The effect is not likely to be substantial either for good or ill. What would you expect to be the benefit? (This is a typical rdbms antipattern for premature optimization, by the way.)
You mean you want to have BigTableForWebsite1
, BigTableForWebsite2
, BigTableForWebsite3
, etc. instead of a single BigTableForAllWebsites
? That makes me feel a little ill in my database-purist stomach...
I don't think it will give you a performance boost, since each access will still be working against a single database (probably stored in a single set of files).
Yes, it's wrong. You should keep in one table and index on websiteid. If you really wanted to make them appear separated you might want to use partitioned views but I don't think that's necessary.
In SQL terms you should never break up a table based on its excessive length (ie number of rows) but you might consider breaking up a table based on excessive width (ie number of columns).

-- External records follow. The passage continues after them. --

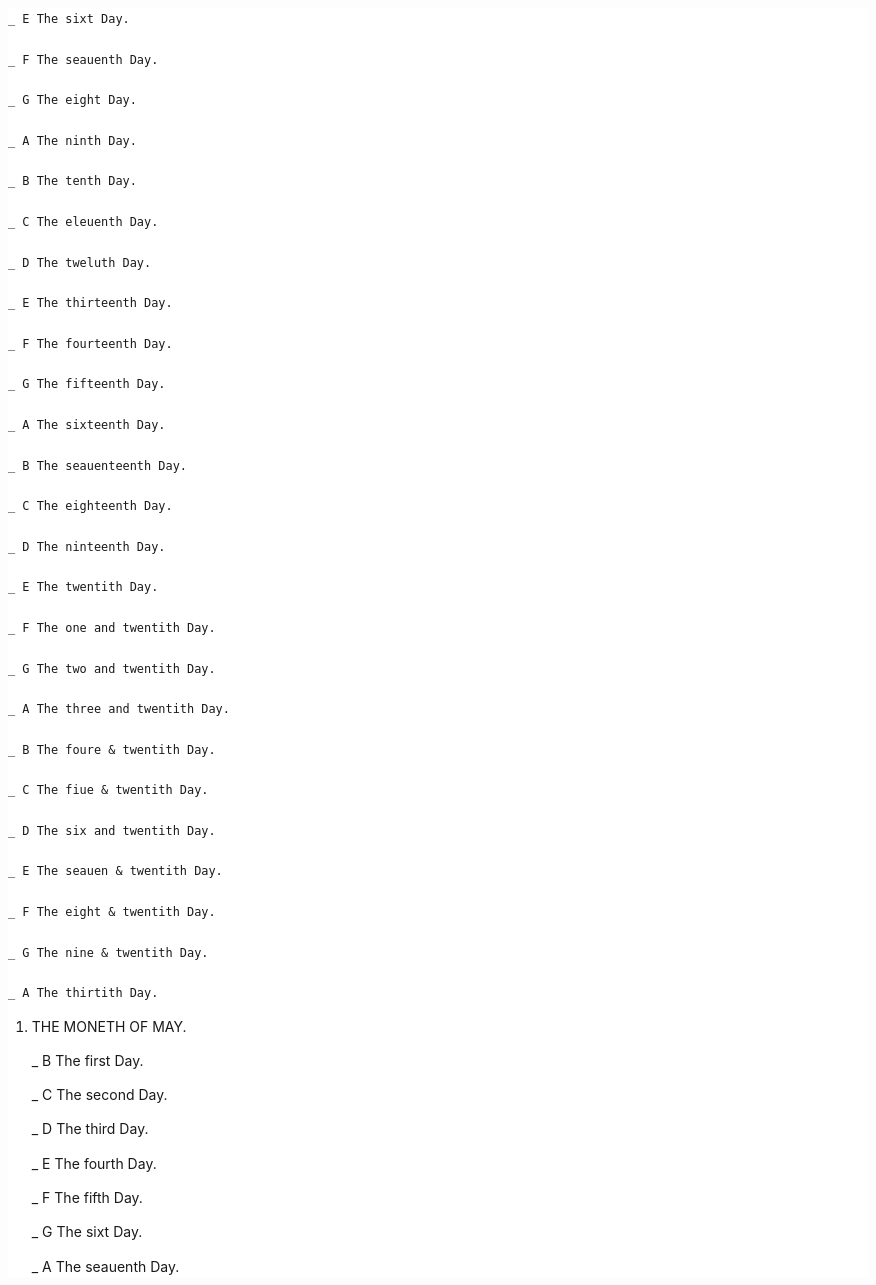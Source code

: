    _ E The sixt Day.

    _ F The seauenth Day.

    _ G The eight Day.

    _ A The ninth Day.

    _ B The tenth Day.

    _ C The eleuenth Day.

    _ D The tweluth Day.

    _ E The thirteenth Day.

    _ F The fourteenth Day.

    _ G The fifteenth Day.

    _ A The sixteenth Day.

    _ B The seauenteenth Day.

    _ C The eighteenth Day.

    _ D The ninteenth Day.

    _ E The twentith Day.

    _ F The one and twentith Day.

    _ G The two and twentith Day.

    _ A The three and twentith Day.

    _ B The foure & twentith Day.

    _ C The fiue & twentith Day.

    _ D The six and twentith Day.

    _ E The seauen & twentith Day.

    _ F The eight & twentith Day.

    _ G The nine & twentith Day.

    _ A The thirtith Day.

1. THE MONETH OF MAY.

    _ B The first Day.

    _ C The second Day.

    _ D The third Day.

    _ E The fourth Day.

    _ F The fifth Day.

    _ G The sixt Day.

    _ A The seauenth Day.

If you want to move the applications to their own tables for isolation you would be better off setting up a database per instance rather than trying to do this in the application. This has the following advantages:
The SQL for the queries doesn't change.
It is easier to secure the data by database than by table partition. You can give the clients much more flexible access to the data without compromising other clients' data.
You can implement independent backup/restore regimes on a per-customer basis if necessary.
It is easier to 'scale out' by moving some customers onto another server if you have to.
The application architecture is simpler as it doesn't have to be explicitly aware of customer filtering in each query.
Setting up multiple tables on a per-customer basis means you have to maintain a separate build for the application or generate all of the SQL statements that involve those tables. This is messy and harder to scale to a large number of customers.
As a generalisation, if you have a relatively simple application and a large number of customers, a single table with filtering is probably the more appropriate solution. For a more complex application with fewer customers your best approach is to set up multiple databases and have an application instance per customer.